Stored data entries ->
- - -
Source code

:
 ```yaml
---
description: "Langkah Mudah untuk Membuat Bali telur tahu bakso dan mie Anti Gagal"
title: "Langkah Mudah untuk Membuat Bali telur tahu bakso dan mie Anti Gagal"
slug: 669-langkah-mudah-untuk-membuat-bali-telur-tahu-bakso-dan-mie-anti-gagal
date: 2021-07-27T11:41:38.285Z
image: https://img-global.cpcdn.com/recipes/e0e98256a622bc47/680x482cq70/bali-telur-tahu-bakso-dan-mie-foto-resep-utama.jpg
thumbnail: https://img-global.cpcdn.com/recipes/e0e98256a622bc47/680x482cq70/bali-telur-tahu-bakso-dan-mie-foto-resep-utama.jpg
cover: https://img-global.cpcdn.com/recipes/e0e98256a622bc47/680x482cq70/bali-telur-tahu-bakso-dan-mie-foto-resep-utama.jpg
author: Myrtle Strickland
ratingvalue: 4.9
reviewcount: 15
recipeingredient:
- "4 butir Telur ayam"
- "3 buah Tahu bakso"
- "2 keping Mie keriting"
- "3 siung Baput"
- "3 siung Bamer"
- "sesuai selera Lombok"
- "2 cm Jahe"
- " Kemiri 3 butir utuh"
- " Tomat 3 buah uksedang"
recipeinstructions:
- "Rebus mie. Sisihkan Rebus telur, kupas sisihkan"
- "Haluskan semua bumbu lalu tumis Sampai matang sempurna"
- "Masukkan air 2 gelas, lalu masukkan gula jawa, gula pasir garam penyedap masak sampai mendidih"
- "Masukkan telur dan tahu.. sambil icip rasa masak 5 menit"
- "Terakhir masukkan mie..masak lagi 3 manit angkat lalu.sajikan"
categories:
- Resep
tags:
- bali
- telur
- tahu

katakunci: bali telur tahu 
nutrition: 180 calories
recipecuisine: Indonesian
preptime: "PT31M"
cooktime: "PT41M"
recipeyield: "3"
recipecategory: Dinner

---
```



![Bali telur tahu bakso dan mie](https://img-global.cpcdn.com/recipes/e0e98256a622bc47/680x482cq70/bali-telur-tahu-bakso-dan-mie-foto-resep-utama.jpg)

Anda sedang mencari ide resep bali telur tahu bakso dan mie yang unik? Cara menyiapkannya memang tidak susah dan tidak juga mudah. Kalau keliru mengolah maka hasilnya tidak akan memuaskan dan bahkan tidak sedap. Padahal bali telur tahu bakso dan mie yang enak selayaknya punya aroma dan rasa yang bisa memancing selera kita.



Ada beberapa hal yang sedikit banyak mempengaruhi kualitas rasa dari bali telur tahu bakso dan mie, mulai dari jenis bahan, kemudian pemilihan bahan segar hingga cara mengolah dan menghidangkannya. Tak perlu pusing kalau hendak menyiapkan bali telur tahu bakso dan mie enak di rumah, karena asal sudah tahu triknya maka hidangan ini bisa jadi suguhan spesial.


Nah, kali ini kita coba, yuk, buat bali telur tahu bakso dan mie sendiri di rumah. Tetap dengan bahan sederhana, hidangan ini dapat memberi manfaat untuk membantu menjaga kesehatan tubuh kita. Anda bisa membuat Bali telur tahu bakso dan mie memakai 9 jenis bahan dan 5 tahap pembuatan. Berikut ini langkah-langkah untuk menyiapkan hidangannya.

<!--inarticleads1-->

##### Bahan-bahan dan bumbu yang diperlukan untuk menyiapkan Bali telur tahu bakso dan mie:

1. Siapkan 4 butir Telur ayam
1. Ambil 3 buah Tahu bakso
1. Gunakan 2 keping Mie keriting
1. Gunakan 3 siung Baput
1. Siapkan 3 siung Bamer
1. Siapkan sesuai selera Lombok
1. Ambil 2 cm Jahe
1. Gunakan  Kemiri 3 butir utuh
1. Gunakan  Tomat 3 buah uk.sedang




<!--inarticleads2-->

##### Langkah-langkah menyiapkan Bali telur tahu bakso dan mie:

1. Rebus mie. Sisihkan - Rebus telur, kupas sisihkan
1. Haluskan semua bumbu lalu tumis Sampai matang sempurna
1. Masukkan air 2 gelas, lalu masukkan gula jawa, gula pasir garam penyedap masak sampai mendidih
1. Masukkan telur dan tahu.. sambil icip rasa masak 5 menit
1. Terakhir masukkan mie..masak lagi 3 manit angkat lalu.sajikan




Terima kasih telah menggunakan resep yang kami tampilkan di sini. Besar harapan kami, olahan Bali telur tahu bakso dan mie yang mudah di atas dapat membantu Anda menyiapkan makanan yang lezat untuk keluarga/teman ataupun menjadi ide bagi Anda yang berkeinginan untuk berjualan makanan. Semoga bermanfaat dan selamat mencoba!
- - -
ACTION ITEM -> Transcribe each entry precisely, missing none.

TASK RESULT ->
Source code

:
 ```yaml
---
description: "Langkah Mudah untuk Membuat Bali telur tahu bakso dan mie Anti Gagal"
title: "Langkah Mudah untuk Membuat Bali telur tahu bakso dan mie Anti Gagal"
slug: 669-langkah-mudah-untuk-membuat-bali-telur-tahu-bakso-dan-mie-anti-gagal
date: 2021-07-27T11:41:38.285Z
image: https://img-global.cpcdn.com/recipes/e0e98256a622bc47/680x482cq70/bali-telur-tahu-bakso-dan-mie-foto-resep-utama.jpg
thumbnail: https://img-global.cpcdn.com/recipes/e0e98256a622bc47/680x482cq70/bali-telur-tahu-bakso-dan-mie-foto-resep-utama.jpg
cover: https://img-global.cpcdn.com/recipes/e0e98256a622bc47/680x482cq70/bali-telur-tahu-bakso-dan-mie-foto-resep-utama.jpg
author: Myrtle Strickland
ratingvalue: 4.9
reviewcount: 15
recipeingredient:
- "4 butir Telur ayam"
- "3 buah Tahu bakso"
- "2 keping Mie keriting"
- "3 siung Baput"
- "3 siung Bamer"
- "sesuai selera Lombok"
- "2 cm Jahe"
- " Kemiri 3 butir utuh"
- " Tomat 3 buah uksedang"
recipeinstructions:
- "Rebus mie. Sisihkan Rebus telur, kupas sisihkan"
- "Haluskan semua bumbu lalu tumis Sampai matang sempurna"
- "Masukkan air 2 gelas, lalu masukkan gula jawa, gula pasir garam penyedap masak sampai mendidih"
- "Masukkan telur dan tahu.. sambil icip rasa masak 5 menit"
- "Terakhir masukkan mie..masak lagi 3 manit angkat lalu.sajikan"
categories:
- Resep
tags:
- bali
- telur
- tahu

katakunci: bali telur tahu 
nutrition: 180 calories
recipecuisine: Indonesian
preptime: "PT31M"
cooktime: "PT41M"
recipeyield: "3"
recipecategory: Dinner

---
```



![Bali telur tahu bakso dan mie](https://img-global.cpcdn.com/recipes/e0e98256a622bc47/680x482cq70/bali-telur-tahu-bakso-dan-mie-foto-resep-utama.jpg)

Anda sedang mencari ide resep bali telur tahu bakso dan mie yang unik? Cara menyiapkannya memang tidak susah dan tidak juga mudah. Kalau keliru mengolah maka hasilnya tidak akan memuaskan dan bahkan tidak sedap. Padahal bali telur tahu bakso dan mie yang enak selayaknya punya aroma dan rasa yang bisa memancing selera kita.



Ada beberapa hal yang sedikit banyak mempengaruhi kualitas rasa dari bali telur tahu bakso dan mie, mulai dari jenis bahan, kemudian pemilihan bahan segar hingga cara mengolah dan menghidangkannya. Tak perlu pusing kalau hendak menyiapkan bali telur tahu bakso dan mie enak di rumah, karena asal sudah tahu triknya maka hidangan ini bisa jadi suguhan spesial.


Nah, kali ini kita coba, yuk, buat bali telur tahu bakso dan mie sendiri di rumah. Tetap dengan bahan sederhana, hidangan ini dapat memberi manfaat untuk membantu menjaga kesehatan tubuh kita. Anda bisa membuat Bali telur tahu bakso dan mie memakai 9 jenis bahan dan 5 tahap pembuatan. Berikut ini langkah-langkah untuk menyiapkan hidangannya.

<!--inarticleads1-->

##### Bahan-bahan dan bumbu yang diperlukan untuk menyiapkan Bali telur tahu bakso dan mie:

1. Siapkan 4 butir Telur ayam
1. Ambil 3 buah Tahu bakso
1. Gunakan 2 keping Mie keriting
1. Gunakan 3 siung Baput
1. Siapkan 3 siung Bamer
1. Siapkan sesuai selera Lombok
1. Ambil 2 cm Jahe
1. Gunakan  Kemiri 3 butir utuh
1. Gunakan  Tomat 3 buah uk.sedang




<!--inarticleads2-->

##### Langkah-langkah menyiapkan Bali telur tahu bakso dan mie:

1. Rebus mie. Sisihkan - Rebus telur, kupas sisihkan
1. Haluskan semua bumbu lalu tumis Sampai matang sempurna
1. Masukkan air 2 gelas, lalu masukkan gula jawa, gula pasir garam penyedap masak sampai mendidih
1. Masukkan telur dan tahu.. sambil icip rasa masak 5 menit
1. Terakhir masukkan mie..masak lagi 3 manit angkat lalu.sajikan




Terima kasih telah menggunakan resep yang kami tampilkan di sini. Besar harapan kami, olahan Bali telur tahu bakso dan mie yang mudah di atas dapat membantu Anda menyiapkan makanan yang lezat untuk keluarga/teman ataupun menjadi ide bagi Anda yang berkeinginan untuk berjualan makanan. Semoga bermanfaat dan selamat mencoba!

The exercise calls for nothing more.